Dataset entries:
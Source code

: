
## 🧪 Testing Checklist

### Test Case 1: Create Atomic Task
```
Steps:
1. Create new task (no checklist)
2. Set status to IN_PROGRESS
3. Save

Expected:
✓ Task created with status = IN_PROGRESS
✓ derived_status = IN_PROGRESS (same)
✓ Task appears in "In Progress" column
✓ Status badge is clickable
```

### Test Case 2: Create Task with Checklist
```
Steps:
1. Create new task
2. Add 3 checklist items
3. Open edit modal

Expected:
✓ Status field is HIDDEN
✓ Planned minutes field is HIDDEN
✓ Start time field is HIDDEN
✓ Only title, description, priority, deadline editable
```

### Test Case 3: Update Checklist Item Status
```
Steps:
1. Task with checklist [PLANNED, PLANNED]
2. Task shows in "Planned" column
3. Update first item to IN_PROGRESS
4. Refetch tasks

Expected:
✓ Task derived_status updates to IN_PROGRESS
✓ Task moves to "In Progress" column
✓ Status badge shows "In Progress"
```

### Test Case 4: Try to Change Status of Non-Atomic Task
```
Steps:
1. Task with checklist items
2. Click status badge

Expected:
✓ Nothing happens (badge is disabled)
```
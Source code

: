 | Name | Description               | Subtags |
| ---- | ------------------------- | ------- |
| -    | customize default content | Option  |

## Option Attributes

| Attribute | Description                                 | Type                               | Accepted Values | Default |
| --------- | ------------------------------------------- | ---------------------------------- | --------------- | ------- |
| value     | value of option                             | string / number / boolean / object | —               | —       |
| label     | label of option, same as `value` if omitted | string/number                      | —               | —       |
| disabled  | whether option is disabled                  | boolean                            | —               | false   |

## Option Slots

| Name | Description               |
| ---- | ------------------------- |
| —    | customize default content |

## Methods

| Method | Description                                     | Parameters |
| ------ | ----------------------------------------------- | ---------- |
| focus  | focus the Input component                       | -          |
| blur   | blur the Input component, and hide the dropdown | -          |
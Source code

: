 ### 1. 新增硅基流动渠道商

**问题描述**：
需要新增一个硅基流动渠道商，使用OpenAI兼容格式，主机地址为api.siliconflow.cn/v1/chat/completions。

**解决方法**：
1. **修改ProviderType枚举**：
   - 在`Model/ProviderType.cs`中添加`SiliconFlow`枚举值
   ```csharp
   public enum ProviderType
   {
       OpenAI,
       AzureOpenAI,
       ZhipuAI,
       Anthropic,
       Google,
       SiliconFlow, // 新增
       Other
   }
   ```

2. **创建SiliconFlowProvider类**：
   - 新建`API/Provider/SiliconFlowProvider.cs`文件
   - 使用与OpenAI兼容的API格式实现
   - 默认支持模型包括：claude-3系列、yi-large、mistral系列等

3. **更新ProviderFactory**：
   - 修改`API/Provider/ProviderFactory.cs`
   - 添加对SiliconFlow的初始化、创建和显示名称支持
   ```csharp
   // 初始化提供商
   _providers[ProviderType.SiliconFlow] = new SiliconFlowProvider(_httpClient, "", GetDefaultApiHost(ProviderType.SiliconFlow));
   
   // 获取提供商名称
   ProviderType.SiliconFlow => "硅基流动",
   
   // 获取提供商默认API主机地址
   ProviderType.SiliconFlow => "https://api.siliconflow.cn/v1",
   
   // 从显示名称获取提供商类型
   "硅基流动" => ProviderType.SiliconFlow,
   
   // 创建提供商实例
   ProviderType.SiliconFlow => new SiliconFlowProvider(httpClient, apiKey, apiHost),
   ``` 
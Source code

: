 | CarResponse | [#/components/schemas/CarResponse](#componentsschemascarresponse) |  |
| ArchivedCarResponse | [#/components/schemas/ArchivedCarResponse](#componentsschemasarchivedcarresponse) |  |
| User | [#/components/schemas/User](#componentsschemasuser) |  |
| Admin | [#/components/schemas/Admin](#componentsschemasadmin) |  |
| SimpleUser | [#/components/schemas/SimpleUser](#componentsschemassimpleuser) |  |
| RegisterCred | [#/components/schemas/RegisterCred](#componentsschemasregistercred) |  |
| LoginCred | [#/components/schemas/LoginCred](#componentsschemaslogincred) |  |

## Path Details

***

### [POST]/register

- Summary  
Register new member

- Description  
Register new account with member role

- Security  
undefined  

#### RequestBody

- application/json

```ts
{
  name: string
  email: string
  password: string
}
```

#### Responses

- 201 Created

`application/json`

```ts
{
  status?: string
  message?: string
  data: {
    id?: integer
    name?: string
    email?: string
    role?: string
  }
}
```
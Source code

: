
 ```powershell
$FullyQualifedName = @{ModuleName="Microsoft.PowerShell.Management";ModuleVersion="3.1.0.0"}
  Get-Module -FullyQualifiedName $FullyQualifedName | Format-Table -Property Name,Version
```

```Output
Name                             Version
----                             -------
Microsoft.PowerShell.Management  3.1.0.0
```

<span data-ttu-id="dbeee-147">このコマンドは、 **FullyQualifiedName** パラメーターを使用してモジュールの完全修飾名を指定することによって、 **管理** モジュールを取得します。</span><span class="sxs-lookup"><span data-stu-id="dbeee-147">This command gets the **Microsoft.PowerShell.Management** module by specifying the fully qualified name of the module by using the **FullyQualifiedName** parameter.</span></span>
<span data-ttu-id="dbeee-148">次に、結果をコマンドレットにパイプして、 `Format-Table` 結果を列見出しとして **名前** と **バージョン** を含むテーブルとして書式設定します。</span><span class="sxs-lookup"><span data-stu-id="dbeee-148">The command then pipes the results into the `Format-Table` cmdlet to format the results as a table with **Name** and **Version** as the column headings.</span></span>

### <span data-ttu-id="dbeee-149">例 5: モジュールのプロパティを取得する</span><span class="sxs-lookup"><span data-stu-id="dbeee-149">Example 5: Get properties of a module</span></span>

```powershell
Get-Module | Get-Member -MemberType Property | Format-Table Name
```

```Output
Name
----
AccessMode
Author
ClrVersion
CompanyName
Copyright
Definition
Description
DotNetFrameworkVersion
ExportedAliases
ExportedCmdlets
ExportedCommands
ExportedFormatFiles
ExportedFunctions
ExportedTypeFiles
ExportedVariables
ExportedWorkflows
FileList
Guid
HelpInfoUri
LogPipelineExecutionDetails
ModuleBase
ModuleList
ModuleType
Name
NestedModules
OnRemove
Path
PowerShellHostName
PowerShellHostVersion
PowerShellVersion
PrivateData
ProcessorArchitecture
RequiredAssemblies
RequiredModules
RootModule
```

Work instructions: Exactly as written, please output every entry.

Response area:
Source code

:
## 🧪 Testing Checklist

### Test Case 1: Create Atomic Task
```
Steps:
1. Create new task (no checklist)
2. Set status to IN_PROGRESS
3. Save

Expected:
✓ Task created with status = IN_PROGRESS
✓ derived_status = IN_PROGRESS (same)
✓ Task appears in "In Progress" column
✓ Status badge is clickable
```

### Test Case 2: Create Task with Checklist
```
Steps:
1. Create new task
2. Add 3 checklist items
3. Open edit modal

Expected:
✓ Status field is HIDDEN
✓ Planned minutes field is HIDDEN
✓ Start time field is HIDDEN
✓ Only title, description, priority, deadline editable
```

### Test Case 3: Update Checklist Item Status
```
Steps:
1. Task with checklist [PLANNED, PLANNED]
2. Task shows in "Planned" column
3. Update first item to IN_PROGRESS
4. Refetch tasks

Expected:
✓ Task derived_status updates to IN_PROGRESS
✓ Task moves to "In Progress" column
✓ Status badge shows "In Progress"
```

### Test Case 4: Try to Change Status of Non-Atomic Task
```
Steps:
1. Task with checklist items
2. Click status badge

Expected:
✓ Nothing happens (badge is disabled)
```
Source code

: | Name | Description               | Subtags |
| ---- | ------------------------- | ------- |
| -    | customize default content | Option  |

## Option Attributes

| Attribute | Description                                 | Type                               | Accepted Values | Default |
| --------- | ------------------------------------------- | ---------------------------------- | --------------- | ------- |
| value     | value of option                             | string / number / boolean / object | —               | —       |
| label     | label of option, same as `value` if omitted | string/number                      | —               | —       |
| disabled  | whether option is disabled                  | boolean                            | —               | false   |

## Option Slots

| Name | Description               |
| ---- | ------------------------- |
| —    | customize default content |

## Methods

| Method | Description                                     | Parameters |
| ------ | ----------------------------------------------- | ---------- |
| focus  | focus the Input component                       | -          |
| blur   | blur the Input component, and hide the dropdown | -          |
Source code

: ### 1. 新增硅基流动渠道商

**问题描述**：
需要新增一个硅基流动渠道商，使用OpenAI兼容格式，主机地址为api.siliconflow.cn/v1/chat/completions。

**解决方法**：
1. **修改ProviderType枚举**：
   - 在`Model/ProviderType.cs`中添加`SiliconFlow`枚举值
   ```csharp
   public enum ProviderType
   {
       OpenAI,
       AzureOpenAI,
       ZhipuAI,
       Anthropic,
       Google,
       SiliconFlow, // 新增
       Other
   }
   ```

2. **创建SiliconFlowProvider类**：
   - 新建`API/Provider/SiliconFlowProvider.cs`文件
   - 使用与OpenAI兼容的API格式实现
   - 默认支持模型包括：claude-3系列、yi-large、mistral系列等

3. **更新ProviderFactory**：
   - 修改`API/Provider/ProviderFactory.cs`
   - 添加对SiliconFlow的初始化、创建和显示名称支持
   ```csharp
   // 初始化提供商
   _providers[ProviderType.SiliconFlow] = new SiliconFlowProvider(_httpClient, "", GetDefaultApiHost(ProviderType.SiliconFlow));
   
   // 获取提供商名称
   ProviderType.SiliconFlow => "硅基流动",
   
   // 获取提供商默认API主机地址
   ProviderType.SiliconFlow => "https://api.siliconflow.cn/v1",
   
   // 从显示名称获取提供商类型
   "硅基流动" => ProviderType.SiliconFlow,
   
   // 创建提供商实例
   ProviderType.SiliconFlow => new SiliconFlowProvider(httpClient, apiKey, apiHost),
   ``` 
Source code

: | CarResponse | [#/components/schemas/CarResponse](#componentsschemascarresponse) |  |
| ArchivedCarResponse | [#/components/schemas/ArchivedCarResponse](#componentsschemasarchivedcarresponse) |  |
| User | [#/components/schemas/User](#componentsschemasuser) |  |
| Admin | [#/components/schemas/Admin](#componentsschemasadmin) |  |
| SimpleUser | [#/components/schemas/SimpleUser](#componentsschemassimpleuser) |  |
| RegisterCred | [#/components/schemas/RegisterCred](#componentsschemasregistercred) |  |
| LoginCred | [#/components/schemas/LoginCred](#componentsschemaslogincred) |  |

## Path Details

***

### [POST]/register

- Summary  
Register new member

- Description  
Register new account with member role

- Security  
undefined  

#### RequestBody

- application/json

```ts
{
  name: string
  email: string
  password: string
}
```

#### Responses

- 201 Created

`application/json`

```ts
{
  status?: string
  message?: string
  data: {
    id?: integer
    name?: string
    email?: string
    role?: string
  }
}
```
Source code

:
 ```powershell
$FullyQualifedName = @{ModuleName="Microsoft.PowerShell.Management";ModuleVersion="3.1.0.0"}
  Get-Module -FullyQualifiedName $FullyQualifedName | Format-Table -Property Name,Version
```

```Output
Name                             Version
----                             -------
Microsoft.PowerShell.Management  3.1.0.0
```

<span data-ttu-id="dbeee-147">このコマンドは、 **FullyQualifiedName** パラメーターを使用してモジュールの完全修飾名を指定することによって、 **管理** モジュールを取得します。</span><span class="sxs-lookup"><span data-stu-id="dbeee-147">This command gets the **Microsoft.PowerShell.Management** module by specifying the fully qualified name of the module by using the **FullyQualifiedName** parameter.</span></span>
<span data-ttu-id="dbeee-148">次に、結果をコマンドレットにパイプして、 `Format-Table` 結果を列見出しとして **名前** と **バージョン** を含むテーブルとして書式設定します。</span><span class="sxs-lookup"><span data-stu-id="dbeee-148">The command then pipes the results into the `Format-Table` cmdlet to format the results as a table with **Name** and **Version** as the column headings.</span></span>

### <span data-ttu-id="dbeee-149">例 5: モジュールのプロパティを取得する</span><span class="sxs-lookup"><span data-stu-id="dbeee-149">Example 5: Get properties of a module</span></span>

```powershell
Get-Module | Get-Member -MemberType Property | Format-Table Name
```

```Output
Name
----
AccessMode
Author
ClrVersion
CompanyName
Copyright
Definition
Description
DotNetFrameworkVersion
ExportedAliases
ExportedCmdlets
ExportedCommands
ExportedFormatFiles
ExportedFunctions
ExportedTypeFiles
ExportedVariables
ExportedWorkflows
FileList
Guid
HelpInfoUri
LogPipelineExecutionDetails
ModuleBase
ModuleList
ModuleType
Name
NestedModules
OnRemove
Path
PowerShellHostName
PowerShellHostVersion
PowerShellVersion
PrivateData
ProcessorArchitecture
RequiredAssemblies
RequiredModules
RootModule
```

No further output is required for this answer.